L’allopregnanolone – chiamato anche ‘allo’ – è un derivato dell’ormone femminile progesterone; generalmente questo neurosteroide produce sensazioni di benessere.  Ricerche precedenti, spiega Pinna, hanno collegato i bassi livelli di allo al rischio di depressione e ansia. Inoltre, questi disturbi dell’umore sono comuni nelle persone che soffrono di anoressia (oltre metà delle donne con anoressia nervosa ne soffre) e obesità (il 43% degli obesi soffre di depressione).

Il gruppo di Pinna ha coinvolto 12 donne con anoressia nervosa, 12 donne di peso normale e 12 donne obese. Nessuna delle donne aveva ricevuto una diagnosi di depressione o preso antidepressivi precedentemente. Tutte sono state sottoposte a un prelievo di sangue e a questionari per valutare la presenza di disturbi d’ansia e depressivi.

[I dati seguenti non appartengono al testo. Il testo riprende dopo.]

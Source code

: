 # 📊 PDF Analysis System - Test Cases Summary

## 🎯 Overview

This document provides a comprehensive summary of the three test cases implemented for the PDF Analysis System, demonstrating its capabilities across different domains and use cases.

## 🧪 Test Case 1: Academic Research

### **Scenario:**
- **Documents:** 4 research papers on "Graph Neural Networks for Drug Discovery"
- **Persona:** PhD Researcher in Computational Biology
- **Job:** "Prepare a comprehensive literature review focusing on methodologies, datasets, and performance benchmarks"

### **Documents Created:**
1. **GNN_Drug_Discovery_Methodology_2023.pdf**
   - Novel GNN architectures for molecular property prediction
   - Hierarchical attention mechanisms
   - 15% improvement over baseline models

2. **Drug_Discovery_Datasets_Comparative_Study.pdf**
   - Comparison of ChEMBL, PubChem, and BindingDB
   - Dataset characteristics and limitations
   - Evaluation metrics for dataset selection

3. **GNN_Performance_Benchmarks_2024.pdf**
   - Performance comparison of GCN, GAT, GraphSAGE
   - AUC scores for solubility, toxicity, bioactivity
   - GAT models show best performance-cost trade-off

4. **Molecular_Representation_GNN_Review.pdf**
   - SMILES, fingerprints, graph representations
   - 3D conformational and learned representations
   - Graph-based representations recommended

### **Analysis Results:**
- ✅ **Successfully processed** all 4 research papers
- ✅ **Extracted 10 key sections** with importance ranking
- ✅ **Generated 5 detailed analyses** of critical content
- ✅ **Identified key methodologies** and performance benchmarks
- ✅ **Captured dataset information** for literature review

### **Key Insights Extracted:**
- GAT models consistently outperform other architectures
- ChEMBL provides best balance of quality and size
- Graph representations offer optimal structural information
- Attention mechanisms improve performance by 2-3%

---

I ricercatori hanno trovato che nelle donne con anoressia i livelli di allo nel sangue erano il 50% inferiori rispetto a quelli misurati nel sangue di donne di peso normale; e le donne obese presentavano livelli di allo di circa il 60% inferiori rispetto alle donne di peso normale. Invece la concentrazione di progesterone era normale in tutte le partecipanti, segno che in caso di anoressia e obesità va ‘in tilt’ il sistema che trasforma il progesterone in allo.

Infine gli esperti hanno visto che più era bassa la concentrazione di allo, più le donne anoressiche e obese soffrivano di depressione e ansia. Molecole che aumentano la produzione di allo potrebbero divenire antidepressivi alternativi rispetto a quelli oggi in uso (che non funzionano in circa la metà dei pazienti), sostiene Pinna.